Irene Lopez, a Christian teacher at the school in Mavrovouni camp in Lesbos, analyses the current situation of refugees and their needs.
The routine of Irene Lopez, a teacher in the Mavrovouni refugee camp, which replaces the old Moria camp destroyed by fire in September 2020, involves many things.
From standing on her bike to greet the residents she meets, to giving her ID and chatting for a while with the security guard at the entrance of the camp.
Lopez works at the school for children in the camp, run by the Christian-inspired organisation Eurorelief.
"We are developing a curriculum to teach English that has been created specifically for the refugee camp. It is being developed by another organisation called Teach Beyond and it is illustrated so that the characters look like the children in the camp. That's a very special part of my work because it helps the children to be able to identify with the characters and the stories and the context in which they are going through".
Furthermore, "we try to work on a socio-emotional level, offering space for the children to express their emotions either through music or art".
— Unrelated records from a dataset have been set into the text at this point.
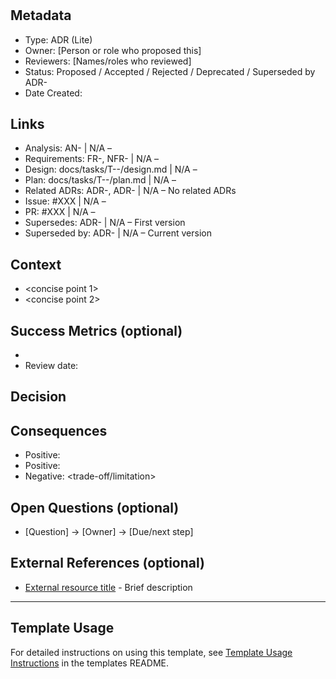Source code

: # <Short Title>

## Metadata
- Type: ADR (Lite)
- Owner: [Person or role who proposed this]
- Reviewers: [Names/roles who reviewed]
- Status: Proposed / Accepted / Rejected / Deprecated / Superseded by ADR-<id>
  <!-- Proposed: Under discussion | Accepted: Approved and to be implemented | Rejected: Considered but not approved | Deprecated: No longer recommended | Superseded: Replaced by another ADR -->
- Date Created: <YYYY-MM-DD>

## Links
<!-- Internal project artifacts only. For external resources, see External References section -->
- Analysis: AN-<id> | N/A – <reason>
- Requirements: FR-<id>, NFR-<id> | N/A – <reason>
- Design: docs/tasks/T-<id>-<task>/design.md | N/A – <reason>
- Plan: docs/tasks/T-<id>-<task>/plan.md | N/A – <reason>
- Related ADRs: ADR-<id>, ADR-<id> | N/A – No related ADRs
- Issue: #XXX | N/A – <reason>
- PR: #XXX | N/A – <reason>
- Supersedes: ADR-<id> | N/A – First version
- Superseded by: ADR-<id> | N/A – Current version

## Context
<!-- 2–4 bullets describing the problem, constraints, and scope. -->
- <concise point 1>
- <concise point 2>

## Success Metrics (optional)
<!-- Simple success criteria if measurable -->
- <metric and target>
- Review date: <YYYY-MM-DD>

## Decision
<!-- One or two sentences, active voice: "We will ..." / "We decided to ..." -->

## Consequences
<!-- List the key outcomes, split into positives/negatives as needed. -->
- Positive: <benefit>
- Positive: <benefit>
- Negative: <trade-off/limitation>

## Open Questions (optional)
<!-- Questions that arose during decision-making -->
- [Question] → [Owner] → [Due/next step]

## External References (optional)
<!-- External standards, specifications, articles, or documentation only -->
- [External resource title](https://example.com) - Brief description

---

## Template Usage

For detailed instructions on using this template, see [Template Usage Instructions](README.md#adr-templates-adrmd-and-adr-litemd) in the templates README.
In the camp, which has a population of approximately 2,000 people, there are up to 22 nationalities represented, according to the volunteer. The majority comes from Afghanistan (45%), followed by Somalia (22%) and Sudan (7%).
"But it seems to depend on the islands and the migratory routes. On Samos, a third of the people in the camp are Palestinians", says Lopez.
Question: What is the situation in Lesbos now, two years after the fire that forced to relocate the Moria camp on another part of the island?
Answer: When Moria burned down, they built this new camp in a military facility in Kara Tepe. At first there were only tents.
Shortly after the camp was set up, the tented area flooded during the winter rains of 2021. Improvements were made thereafter. Containers were installed and assembled housing units were built, in which the camp families were housed, gradually replacing the tents.
These cabins are designed to be a temporary shelter and over time they have been adapted to the reality of the camp, for example by improving their thermal insulation, both in winter and summer.
Most families and vulnerable people live in barracks, and in the area for arrivals and single men there are prefabricated cabins.
Sanitary facilities have also been improved. When the camp opened, the toilets were portable urinals on the construction site and the showers were very precarious. Since 2021, they have built shower and toilet areas in barracks for this purpose.
A new camp is currently under construction in the centre of Lesbos. This camp will improve many of the conditions of the facilities, but it will also make the camp residents much more isolated from the population centres and their services.
Q: Could that have anything to do with the refusal to welcome refugees that some islanders have shown in the past?
A: Yes, probably. Since 2015, the Greek population has received a constant flood of people arriving on their shores and it has not been and is not easy for them to accept and manage their presence.
I think that part of the local population has a lot of reticence and reservations about the refugees partly because they are quite unfamiliar with the situations and the decisions that the Greek government and the European Union make regarding the management of the migration crisis.
That is why I believe that the new camp they are building is maybe trying to respond to this potential situation of ongoing conflict between the local population and the residents of the camp.
[photo_footer] One of the containers where one or two small families live together./ Eurorelief. [/photo_footer]
Q: How is the camp experiencing the cold this year?
A: The low winter temperatures in Lesbos are combined with rain and strong winds, which makes it a more complicated season.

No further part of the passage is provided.